A Fernie man who was buried for a short time beneath a wave of snow near Revelstoke will never forget the dread of trying to outrun the deadly avalanche.
“It just broke the whole mountain loose. It just came down so fast. Nobody could move,” Ben Basaraba, 24, said Sunday.
Basaraba, who is recovering from broken bones in his neck and an injured back in Royal Inland Hospital, was among the 200 snowmobilers who gathered for the annual Big Iron Shoot-Out in the Boulder Mountains near Revelstoke.
He was eating when the wall of snow fell Saturday afternoon. He said he looked up and saw the avalanche overtake a group of 50 riders like a storm. Two people were killed.
“The sound was just terrible,” he said, his voice quiet.
Basaraba started his sled and looked back at the group of friends he came with. All he saw were people on snowmobiles being swept up by the snow.
Everything happened in slow motion. He fled, but the avalanche kept coming. He said it grew bigger and moved faster with each passing second.
There was a moment when Basaraba thought he would escape. He rode left, away from the snow, but it slammed into him anyway.
“It was 30 feet high. It went right over all of us like we weren’t even there,” said Basaraba.
Basaraba isn’t sure how long he was buried for. The top of his head poked out of the snow, so it didn’t take rescuers long to find him. But he couldn’t move and could see.
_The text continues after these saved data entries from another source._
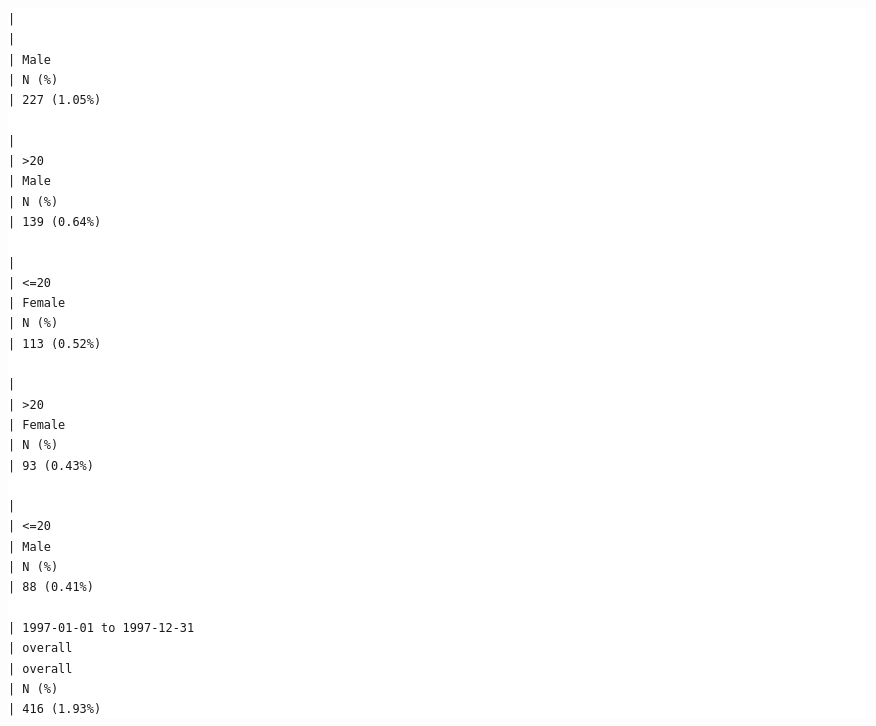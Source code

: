     | 
    | 
    | Male
    | N (%)
    | 227 (1.05%)  
    
    | 
    | >20
    | Male
    | N (%)
    | 139 (0.64%)  
    
    | 
    | <=20
    | Female
    | N (%)
    | 113 (0.52%)  
    
    | 
    | >20
    | Female
    | N (%)
    | 93 (0.43%)  
    
    | 
    | <=20
    | Male
    | N (%)
    | 88 (0.41%)  
    
    | 1997-01-01 to 1997-12-31
    | overall
    | overall
    | N (%)
    | 416 (1.93%)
He said the sensation was claustrophobic and terrifying.
His rescuers left him on the snow while they freed others. He waited an hour before helicopters came to fly people out. He said it took half an hour before the aircraft landed and then another 30 minutes before he was airborne.
Basaraba was flown to hospital in Revelstoke before being moved to RIH, where he spent the night in the emergency room. He was moved to a bed on the sixth floor Sunday.
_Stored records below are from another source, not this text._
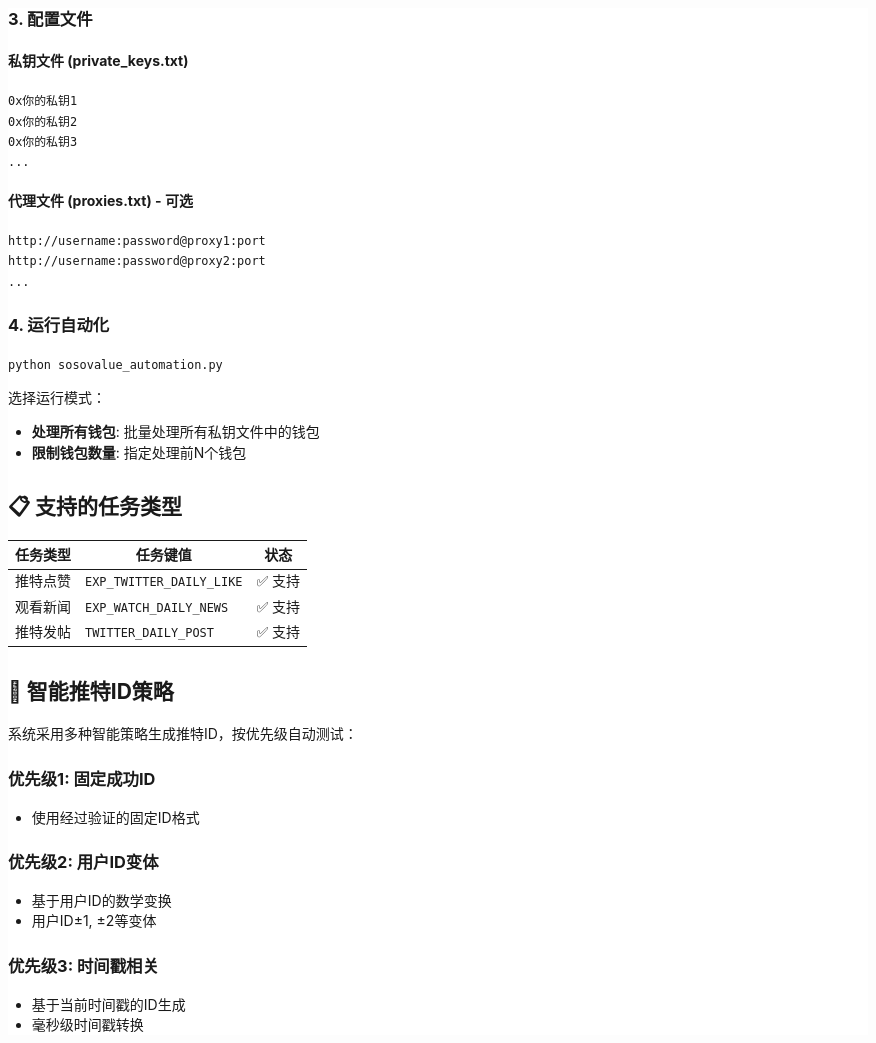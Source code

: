 ### 3. 配置文件

#### 私钥文件 (private_keys.txt)
```
0x你的私钥1
0x你的私钥2
0x你的私钥3
...
```

#### 代理文件 (proxies.txt) - 可选
```
http://username:password@proxy1:port
http://username:password@proxy2:port
...
```

### 4. 运行自动化

```bash
python sosovalue_automation.py
```

选择运行模式：
- **处理所有钱包**: 批量处理所有私钥文件中的钱包
- **限制钱包数量**: 指定处理前N个钱包

## 📋 支持的任务类型

| 任务类型 | 任务键值 | 状态 |
|---------|---------|------|
| 推特点赞 | `EXP_TWITTER_DAILY_LIKE` | ✅ 支持 |
| 观看新闻 | `EXP_WATCH_DAILY_NEWS` | ✅ 支持 |
| 推特发帖 | `TWITTER_DAILY_POST` | ✅ 支持 |

## 🧠 智能推特ID策略

系统采用多种智能策略生成推特ID，按优先级自动测试：

### 优先级1: 固定成功ID
- 使用经过验证的固定ID格式

### 优先级2: 用户ID变体
- 基于用户ID的数学变换
- 用户ID±1, ±2等变体

### 优先级3: 时间戳相关
- 基于当前时间戳的ID生成
- 毫秒级时间戳转换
Basaraba said all of his friends survived. Some were buried like him, but soon freed.
He will spend at least a week in hospital, but is expected to make a full recovery. He said the ordeal has turned him off snowmobiling — a sport he’s done off and on for years — for good.
“I’ve got a cheap sled for sale,” he said, and tried to smile despite his swollen face.
He said he was aware of the avalanche danger, but drawn to the event because of the promise of good snow. He hasn’t been able to snowmobile much in Fernie this year.
Organizers of the Big Iron Shoot-Out had camera crews recording the activity. Basaraba believes that’s enough to convince anyone to ride despite the risk, he said.
Basaraba grew up in Creston and loves the outdoors. He is a welder at a mine in Sparwood.
His parents arrived in Kamloops to see him Sunday.